Investment fund fraud: SEC v. Abatement Corp. Holding Company Limited, Civil Action No. 1:14-cv-2336 (S.D. Fla. Filed September 10, 2014) is an action against the company which was operated by the now deceased Joseph Laurer. Beginning in 2004 Mr. Laurer raised about $4.6 million from 50 investors. The funds were to be put in Abatement Corp. and invested in high grade corporate bonds. Investors were told they were guaranteed against loss by either the FDIC or SIPIC. By 2007 the fund became a pure Ponzi scheme. At the time of Mr. Laurer’s death earlier this year about $900,000 remained in the corporate bank account. The complaint alleges violations of each subsection of Securities Act Section 17(a) and Exchange Act Section 10(b). The Court granted a freeze order. The case is pending. See Lit. Rel. No. 23085 (Sep. 16, 2014).


Misleading advertising: The Australia Securities and Investment Commission fined Invast Financial Services Pty, Ltd. $20,400 for misleading advertising. The advertising suggested that investors could engage in risk free trading on a firm platform that was actually a demonstration; that a firm site regarding Forex trading improperly suggested that the investor was actually buying or selling the underlying asset; and that a firm e-mail regarding FX and derivatives stating that they were low risk was incorrect in view of the disclaimer which stated they were actually high risk.

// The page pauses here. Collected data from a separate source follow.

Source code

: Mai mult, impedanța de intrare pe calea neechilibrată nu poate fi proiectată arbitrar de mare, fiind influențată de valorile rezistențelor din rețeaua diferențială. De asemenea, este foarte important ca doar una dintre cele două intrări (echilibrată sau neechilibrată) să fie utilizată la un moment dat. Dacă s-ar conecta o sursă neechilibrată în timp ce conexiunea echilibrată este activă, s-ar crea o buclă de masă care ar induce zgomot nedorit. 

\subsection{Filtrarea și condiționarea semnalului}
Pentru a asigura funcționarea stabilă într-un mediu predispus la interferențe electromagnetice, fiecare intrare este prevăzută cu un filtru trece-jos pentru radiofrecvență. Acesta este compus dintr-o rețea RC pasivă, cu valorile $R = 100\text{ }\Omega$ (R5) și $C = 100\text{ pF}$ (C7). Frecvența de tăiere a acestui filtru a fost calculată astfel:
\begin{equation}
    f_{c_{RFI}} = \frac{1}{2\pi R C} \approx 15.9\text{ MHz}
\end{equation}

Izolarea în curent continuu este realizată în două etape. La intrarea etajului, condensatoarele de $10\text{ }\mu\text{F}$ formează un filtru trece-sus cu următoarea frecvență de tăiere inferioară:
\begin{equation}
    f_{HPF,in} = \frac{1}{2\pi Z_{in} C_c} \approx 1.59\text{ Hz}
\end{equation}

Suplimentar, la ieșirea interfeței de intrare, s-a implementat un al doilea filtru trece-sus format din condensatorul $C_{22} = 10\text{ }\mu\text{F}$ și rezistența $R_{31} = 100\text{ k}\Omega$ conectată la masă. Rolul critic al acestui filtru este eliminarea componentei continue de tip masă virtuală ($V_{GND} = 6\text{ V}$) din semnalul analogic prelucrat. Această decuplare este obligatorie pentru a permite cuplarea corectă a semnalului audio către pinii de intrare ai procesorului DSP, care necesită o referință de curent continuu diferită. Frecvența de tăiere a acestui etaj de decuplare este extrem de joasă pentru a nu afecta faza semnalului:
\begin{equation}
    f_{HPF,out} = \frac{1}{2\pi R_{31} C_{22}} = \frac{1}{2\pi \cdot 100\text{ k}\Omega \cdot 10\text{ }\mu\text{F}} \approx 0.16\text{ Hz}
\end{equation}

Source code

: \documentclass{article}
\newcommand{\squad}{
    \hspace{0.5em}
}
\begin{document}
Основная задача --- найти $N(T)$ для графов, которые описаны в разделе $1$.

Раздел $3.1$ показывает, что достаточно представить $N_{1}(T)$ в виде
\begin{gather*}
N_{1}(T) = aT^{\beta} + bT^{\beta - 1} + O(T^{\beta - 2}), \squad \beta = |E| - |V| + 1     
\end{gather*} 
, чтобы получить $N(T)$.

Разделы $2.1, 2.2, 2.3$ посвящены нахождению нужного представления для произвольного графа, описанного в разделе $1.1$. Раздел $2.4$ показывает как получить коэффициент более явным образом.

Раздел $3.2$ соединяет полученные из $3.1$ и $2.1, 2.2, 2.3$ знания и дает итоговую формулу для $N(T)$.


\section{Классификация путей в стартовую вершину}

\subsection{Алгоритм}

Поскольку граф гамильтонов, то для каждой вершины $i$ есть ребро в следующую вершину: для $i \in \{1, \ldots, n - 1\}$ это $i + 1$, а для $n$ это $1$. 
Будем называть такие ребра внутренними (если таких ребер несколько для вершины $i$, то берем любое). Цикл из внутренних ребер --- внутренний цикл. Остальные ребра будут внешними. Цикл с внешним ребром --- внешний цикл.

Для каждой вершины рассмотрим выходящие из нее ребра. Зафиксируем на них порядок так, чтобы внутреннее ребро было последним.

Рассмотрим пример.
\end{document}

Alert: The ASIC issued an alert warning consumers about a fake website promoting foreign exchange broker First Forex.

Hong Kong

Due diligence: The Securities and Futures Commission withdrew approval for Eric Shum Kam Chi to act as a responsible officer of Sun Hung Kai International Ltd. for three years. The action was taken because he failed to properly supervise the examination regarding Sino-Life Group Ltd. for listing on the Growth Enterprise Market of the Stock Exchange of Hong Kong Limited. In conducting the inquiry he failed to determine the accuracy and completeness of the financial information, determine the existence of various encumbrances, properly assess the business of a subsidiary and determine if the firm kept proper books and records. Although he knew that information was only selectively disclosed in the application he executed it.

United Kingdom

Conflicts: The Financial Conduct Authority banned and fined Peter Carron, formerly a senior partner at St. James’s Place Wealth Management Plc. £300,000. The FCA determined that he advised 11 clients to invest a total of £2.4 million in three companies of which he was a director and majority shareholder without adequately disclosing this fact to them. The clients lost about £2.2 million when the companies went into liquidation. The firm subsequently paid the clients about £1.9 million.